:: TASK ::
The complete set of records below must be repeated precisely as given.

:: Data entries ::
_ _ _ _

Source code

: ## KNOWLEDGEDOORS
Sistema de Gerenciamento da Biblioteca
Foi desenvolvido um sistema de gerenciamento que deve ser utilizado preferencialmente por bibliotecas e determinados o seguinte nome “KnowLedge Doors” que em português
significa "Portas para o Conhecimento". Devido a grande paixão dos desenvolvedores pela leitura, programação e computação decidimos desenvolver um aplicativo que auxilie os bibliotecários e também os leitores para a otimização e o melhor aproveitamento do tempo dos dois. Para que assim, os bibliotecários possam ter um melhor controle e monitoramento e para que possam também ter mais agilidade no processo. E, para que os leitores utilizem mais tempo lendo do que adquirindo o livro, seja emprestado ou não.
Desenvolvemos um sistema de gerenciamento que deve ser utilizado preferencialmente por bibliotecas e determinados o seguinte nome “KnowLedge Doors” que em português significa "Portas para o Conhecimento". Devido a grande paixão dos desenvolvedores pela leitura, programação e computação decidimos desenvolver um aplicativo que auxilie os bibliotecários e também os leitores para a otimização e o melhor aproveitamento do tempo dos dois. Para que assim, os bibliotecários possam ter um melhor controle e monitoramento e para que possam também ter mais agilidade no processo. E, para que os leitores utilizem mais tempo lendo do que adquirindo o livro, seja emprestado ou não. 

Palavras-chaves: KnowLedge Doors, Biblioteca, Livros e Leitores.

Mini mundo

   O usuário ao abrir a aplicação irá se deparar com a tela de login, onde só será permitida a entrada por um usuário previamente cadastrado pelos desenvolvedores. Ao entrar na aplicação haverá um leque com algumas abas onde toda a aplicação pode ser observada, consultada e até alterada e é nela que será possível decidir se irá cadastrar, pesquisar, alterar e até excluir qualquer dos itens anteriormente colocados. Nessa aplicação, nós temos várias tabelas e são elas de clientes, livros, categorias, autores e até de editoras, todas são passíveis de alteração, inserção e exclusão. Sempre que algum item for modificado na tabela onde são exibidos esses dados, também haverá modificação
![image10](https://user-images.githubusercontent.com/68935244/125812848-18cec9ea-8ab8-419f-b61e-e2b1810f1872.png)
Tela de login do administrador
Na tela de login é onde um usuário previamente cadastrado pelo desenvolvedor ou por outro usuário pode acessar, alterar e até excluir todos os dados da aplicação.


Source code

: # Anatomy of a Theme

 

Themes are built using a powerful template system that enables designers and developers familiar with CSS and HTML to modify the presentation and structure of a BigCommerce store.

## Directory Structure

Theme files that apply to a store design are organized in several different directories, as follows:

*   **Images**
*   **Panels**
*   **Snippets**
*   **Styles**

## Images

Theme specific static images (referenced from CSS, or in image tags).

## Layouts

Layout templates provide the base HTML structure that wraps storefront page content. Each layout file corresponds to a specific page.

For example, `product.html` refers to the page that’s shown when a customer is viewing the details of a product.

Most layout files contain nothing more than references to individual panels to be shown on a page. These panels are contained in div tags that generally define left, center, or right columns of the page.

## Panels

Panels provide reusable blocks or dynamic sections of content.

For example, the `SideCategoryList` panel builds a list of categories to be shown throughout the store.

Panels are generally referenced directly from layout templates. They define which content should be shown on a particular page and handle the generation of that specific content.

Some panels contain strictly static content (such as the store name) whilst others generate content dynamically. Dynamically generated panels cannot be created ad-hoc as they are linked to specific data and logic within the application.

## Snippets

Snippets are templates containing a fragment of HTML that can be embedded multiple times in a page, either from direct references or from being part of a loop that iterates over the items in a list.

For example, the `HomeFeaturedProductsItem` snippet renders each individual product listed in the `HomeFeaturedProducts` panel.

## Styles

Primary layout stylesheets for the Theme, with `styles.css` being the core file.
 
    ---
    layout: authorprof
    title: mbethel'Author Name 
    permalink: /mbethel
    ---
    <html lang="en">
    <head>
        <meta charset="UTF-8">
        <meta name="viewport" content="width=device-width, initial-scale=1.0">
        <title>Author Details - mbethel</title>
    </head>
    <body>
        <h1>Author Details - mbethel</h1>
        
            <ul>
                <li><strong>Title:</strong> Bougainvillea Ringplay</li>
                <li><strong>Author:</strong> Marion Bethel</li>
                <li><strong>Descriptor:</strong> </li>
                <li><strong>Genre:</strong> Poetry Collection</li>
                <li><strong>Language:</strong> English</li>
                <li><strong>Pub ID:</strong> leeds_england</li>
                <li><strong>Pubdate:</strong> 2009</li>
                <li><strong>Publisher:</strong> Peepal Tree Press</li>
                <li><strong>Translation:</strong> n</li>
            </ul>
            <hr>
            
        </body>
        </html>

_ _ _ _

:: ANSWER ::
Source code

: ## KNOWLEDGEDOORS
Sistema de Gerenciamento da Biblioteca
Foi desenvolvido um sistema de gerenciamento que deve ser utilizado preferencialmente por bibliotecas e determinados o seguinte nome “KnowLedge Doors” que em português
significa "Portas para o Conhecimento". Devido a grande paixão dos desenvolvedores pela leitura, programação e computação decidimos desenvolver um aplicativo que auxilie os bibliotecários e também os leitores para a otimização e o melhor aproveitamento do tempo dos dois. Para que assim, os bibliotecários possam ter um melhor controle e monitoramento e para que possam também ter mais agilidade no processo. E, para que os leitores utilizem mais tempo lendo do que adquirindo o livro, seja emprestado ou não.
Desenvolvemos um sistema de gerenciamento que deve ser utilizado preferencialmente por bibliotecas e determinados o seguinte nome “KnowLedge Doors” que em português significa "Portas para o Conhecimento". Devido a grande paixão dos desenvolvedores pela leitura, programação e computação decidimos desenvolver um aplicativo que auxilie os bibliotecários e também os leitores para a otimização e o melhor aproveitamento do tempo dos dois. Para que assim, os bibliotecários possam ter um melhor controle e monitoramento e para que possam também ter mais agilidade no processo. E, para que os leitores utilizem mais tempo lendo do que adquirindo o livro, seja emprestado ou não. 

Palavras-chaves: KnowLedge Doors, Biblioteca, Livros e Leitores.

Mini mundo

   O usuário ao abrir a aplicação irá se deparar com a tela de login, onde só será permitida a entrada por um usuário previamente cadastrado pelos desenvolvedores. Ao entrar na aplicação haverá um leque com algumas abas onde toda a aplicação pode ser observada, consultada e até alterada e é nela que será possível decidir se irá cadastrar, pesquisar, alterar e até excluir qualquer dos itens anteriormente colocados. Nessa aplicação, nós temos várias tabelas e são elas de clientes, livros, categorias, autores e até de editoras, todas são passíveis de alteração, inserção e exclusão. Sempre que algum item for modificado na tabela onde são exibidos esses dados, também haverá modificação
![image10](https://user-images.githubusercontent.com/68935244/125812848-18cec9ea-8ab8-419f-b61e-e2b1810f1872.png)
Tela de login do administrador
Na tela de login é onde um usuário previamente cadastrado pelo desenvolvedor ou por outro usuário pode acessar, alterar e até excluir todos os dados da aplicação.


Source code

: # Anatomy of a Theme

 

Themes are built using a powerful template system that enables designers and developers familiar with CSS and HTML to modify the presentation and structure of a BigCommerce store.

## Directory Structure

Theme files that apply to a store design are organized in several different directories, as follows:

*   **Images**
*   **Panels**
*   **Snippets**
*   **Styles**

## Images

Theme specific static images (referenced from CSS, or in image tags).

## Layouts

Layout templates provide the base HTML structure that wraps storefront page content. Each layout file corresponds to a specific page.

For example, `product.html` refers to the page that’s shown when a customer is viewing the details of a product.

Most layout files contain nothing more than references to individual panels to be shown on a page. These panels are contained in div tags that generally define left, center, or right columns of the page.

## Panels

Panels provide reusable blocks or dynamic sections of content.

For example, the `SideCategoryList` panel builds a list of categories to be shown throughout the store.

Panels are generally referenced directly from layout templates. They define which content should be shown on a particular page and handle the generation of that specific content.

Some panels contain strictly static content (such as the store name) whilst others generate content dynamically. Dynamically generated panels cannot be created ad-hoc as they are linked to specific data and logic within the application.

## Snippets

Snippets are templates containing a fragment of HTML that can be embedded multiple times in a page, either from direct references or from being part of a loop that iterates over the items in a list.

For example, the `HomeFeaturedProductsItem` snippet renders each individual product listed in the `HomeFeaturedProducts` panel.

## Styles

Primary layout stylesheets for the Theme, with `styles.css` being the core file.
 
    ---
    layout: authorprof
    title: mbethel'Author Name 
    permalink: /mbethel
    ---
    <html lang="en">
    <head>
        <meta charset="UTF-8">
        <meta name="viewport" content="width=device-width, initial-scale=1.0">
        <title>Author Details - mbethel</title>
    </head>
    <body>
        <h1>Author Details - mbethel</h1>
        
            <ul>
                <li><strong>Title:</strong> Bougainvillea Ringplay</li>
                <li><strong>Author:</strong> Marion Bethel</li>
                <li><strong>Descriptor:</strong> </li>
                <li><strong>Genre:</strong> Poetry Collection</li>
                <li><strong>Language:</strong> English</li>
                <li><strong>Pub ID:</strong> leeds_england</li>
                <li><strong>Pubdate:</strong> 2009</li>
                <li><strong>Publisher:</strong> Peepal Tree Press</li>
                <li><strong>Translation:</strong> n</li>
            </ul>
            <hr>
            
        </body>
        </html>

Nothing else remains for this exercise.